Il acheta sa métairie et sa réussite fit beaucoup d’envieux, en particulier son jeune frère. Sans arrêt, celui-ci lui demandait le secret de sa réussite. Enfin, il le lui dit et, la lune suivante, le frère de Bertrand va sa cacher dans le grand chêne de Cassouric. A minuit, il voit arriver diable et sorcières et la danse commence. Arrive enfin une sorcière, le visage renfrogné, avec un « mus », je ne vous dis que ça ! En riant, le diable lui dit :
« Bonne nouvelle ce soir, ma fille ?
- Non, la fille du Marquis est guérie.
- Hein ? Et par qui ?
- Par celui d’en haut. »
Voilà mon jeune homme tout tremblant qui se croit découvert et se met à crier :
« Pas vrai, pas vrai, c’est mon frère. »
A ces mots, les lumières s’éteignirent. Tout disparut et mon drôle, le lendemain lorsqu’il voulut descendre, se trouva entouré d’une forêt de ronces. Il y laissa ses vêtements et arriva chez son frère en piteux état.

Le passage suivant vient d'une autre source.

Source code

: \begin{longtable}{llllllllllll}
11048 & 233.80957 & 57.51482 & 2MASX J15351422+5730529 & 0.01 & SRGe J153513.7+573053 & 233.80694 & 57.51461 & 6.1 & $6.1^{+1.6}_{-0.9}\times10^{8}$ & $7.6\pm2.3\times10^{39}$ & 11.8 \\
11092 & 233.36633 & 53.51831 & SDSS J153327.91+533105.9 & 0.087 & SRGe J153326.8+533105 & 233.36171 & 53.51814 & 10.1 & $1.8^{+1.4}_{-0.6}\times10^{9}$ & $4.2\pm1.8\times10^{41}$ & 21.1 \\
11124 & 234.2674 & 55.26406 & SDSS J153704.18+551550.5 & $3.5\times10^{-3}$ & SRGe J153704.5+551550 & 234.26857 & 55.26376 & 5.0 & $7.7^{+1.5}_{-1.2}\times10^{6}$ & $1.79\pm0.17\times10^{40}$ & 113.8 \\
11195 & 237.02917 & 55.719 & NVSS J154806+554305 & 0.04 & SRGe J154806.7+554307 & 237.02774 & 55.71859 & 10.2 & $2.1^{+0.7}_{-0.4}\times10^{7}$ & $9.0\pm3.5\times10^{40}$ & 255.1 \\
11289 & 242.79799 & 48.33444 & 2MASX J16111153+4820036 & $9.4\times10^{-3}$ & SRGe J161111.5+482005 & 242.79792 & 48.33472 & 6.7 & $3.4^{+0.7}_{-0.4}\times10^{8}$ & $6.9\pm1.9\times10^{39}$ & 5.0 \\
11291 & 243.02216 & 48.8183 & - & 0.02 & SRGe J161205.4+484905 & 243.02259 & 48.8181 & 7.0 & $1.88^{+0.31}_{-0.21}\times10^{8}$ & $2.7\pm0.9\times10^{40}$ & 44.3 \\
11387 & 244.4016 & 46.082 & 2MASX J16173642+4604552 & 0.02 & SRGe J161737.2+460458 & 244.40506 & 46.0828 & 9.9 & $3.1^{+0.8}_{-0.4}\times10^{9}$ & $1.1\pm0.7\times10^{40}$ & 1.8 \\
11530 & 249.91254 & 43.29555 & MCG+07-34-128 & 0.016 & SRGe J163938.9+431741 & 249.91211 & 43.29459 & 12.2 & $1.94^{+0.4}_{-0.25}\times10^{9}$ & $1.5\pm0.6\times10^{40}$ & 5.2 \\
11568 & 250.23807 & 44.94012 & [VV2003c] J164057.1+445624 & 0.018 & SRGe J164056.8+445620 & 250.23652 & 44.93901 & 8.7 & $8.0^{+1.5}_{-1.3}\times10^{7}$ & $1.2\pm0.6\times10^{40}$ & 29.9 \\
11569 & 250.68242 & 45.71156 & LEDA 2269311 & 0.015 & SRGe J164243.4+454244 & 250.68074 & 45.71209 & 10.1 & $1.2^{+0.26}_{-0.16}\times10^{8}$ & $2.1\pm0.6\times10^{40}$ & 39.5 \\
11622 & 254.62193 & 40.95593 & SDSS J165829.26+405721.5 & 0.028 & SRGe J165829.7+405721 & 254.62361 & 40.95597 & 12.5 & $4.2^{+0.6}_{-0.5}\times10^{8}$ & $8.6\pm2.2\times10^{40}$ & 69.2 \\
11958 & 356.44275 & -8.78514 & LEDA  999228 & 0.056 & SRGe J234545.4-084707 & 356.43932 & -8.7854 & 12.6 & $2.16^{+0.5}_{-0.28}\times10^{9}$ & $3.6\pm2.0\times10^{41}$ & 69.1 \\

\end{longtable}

« Imbécile, lui dit Bertrand, tu ne voyais donc pas que c’était le bon Dieu qu’elle désignait ; va te confesser et va au pré garder les vaches. Tu n’es bon qu’à rester vacher. »
Ce qu’il resta.
Tric, trac, lou counte acabat (Tric, trac, le conte est achévé).
(D’après le livre « Contes et légendes des Landes » de Jean Peyresblanques)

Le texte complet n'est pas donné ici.